(Saved data entries)
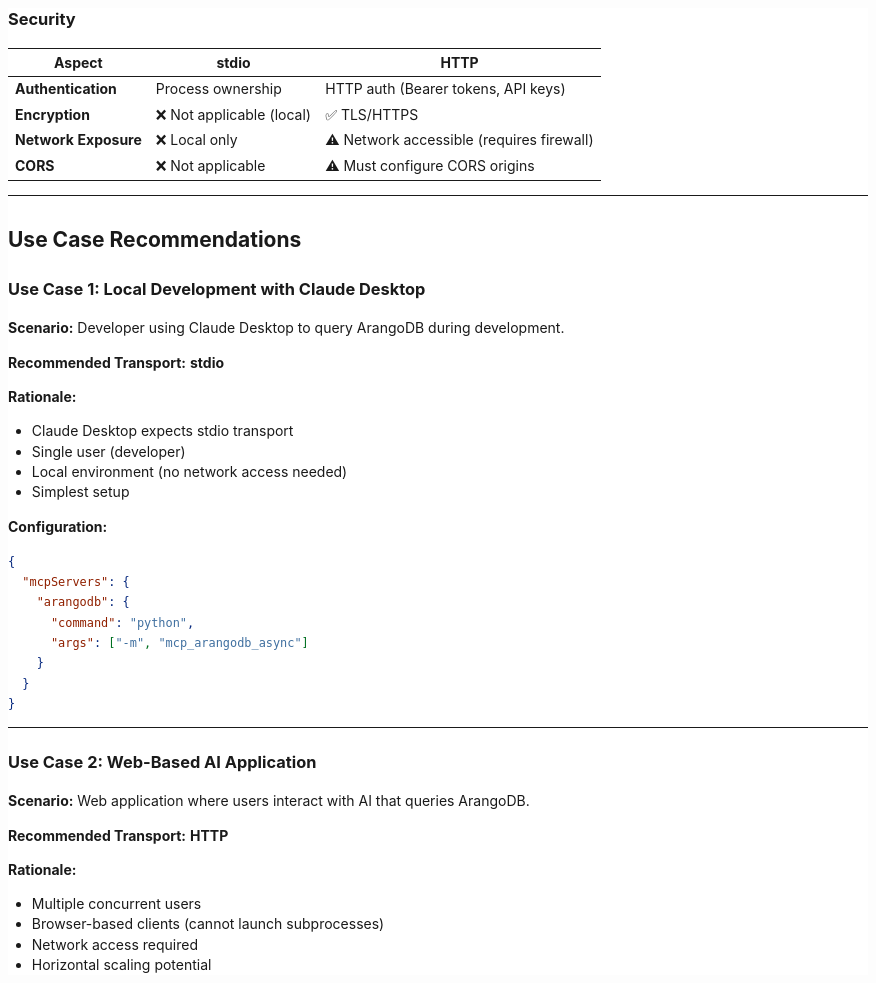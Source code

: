 ### Security

| Aspect | stdio | HTTP |
|--------|-------|------|
| **Authentication** | Process ownership | HTTP auth (Bearer tokens, API keys) |
| **Encryption** | ❌ Not applicable (local) | ✅ TLS/HTTPS |
| **Network Exposure** | ❌ Local only | ⚠️ Network accessible (requires firewall) |
| **CORS** | ❌ Not applicable | ⚠️ Must configure CORS origins |

---

## Use Case Recommendations

### Use Case 1: Local Development with Claude Desktop

**Scenario:** Developer using Claude Desktop to query ArangoDB during development.

**Recommended Transport:** **stdio**

**Rationale:**
- Claude Desktop expects stdio transport
- Single user (developer)
- Local environment (no network access needed)
- Simplest setup

**Configuration:**
```json
{
  "mcpServers": {
    "arangodb": {
      "command": "python",
      "args": ["-m", "mcp_arangodb_async"]
    }
  }
}
```

---

### Use Case 2: Web-Based AI Application

**Scenario:** Web application where users interact with AI that queries ArangoDB.

**Recommended Transport:** **HTTP**

**Rationale:**
- Multiple concurrent users
- Browser-based clients (cannot launch subprocesses)
- Network access required
- Horizontal scaling potential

WHAT IS NEEDED: Without the pictures, write out the lines from the beginning of the entries through the line with "(requires firewall) |".

SOLUTION FOR THIS PROBLEM:
Source code

: ### Security

| Aspect | stdio | HTTP |
|--------|-------|------|
| **Authentication** | Process ownership | HTTP auth (Bearer tokens, API keys) |
| **Encryption** | ❌ Not applicable (local) | ✅ TLS/HTTPS |
| **Network Exposure** | ❌ Local only | ⚠️ Network accessible (requires firewall) |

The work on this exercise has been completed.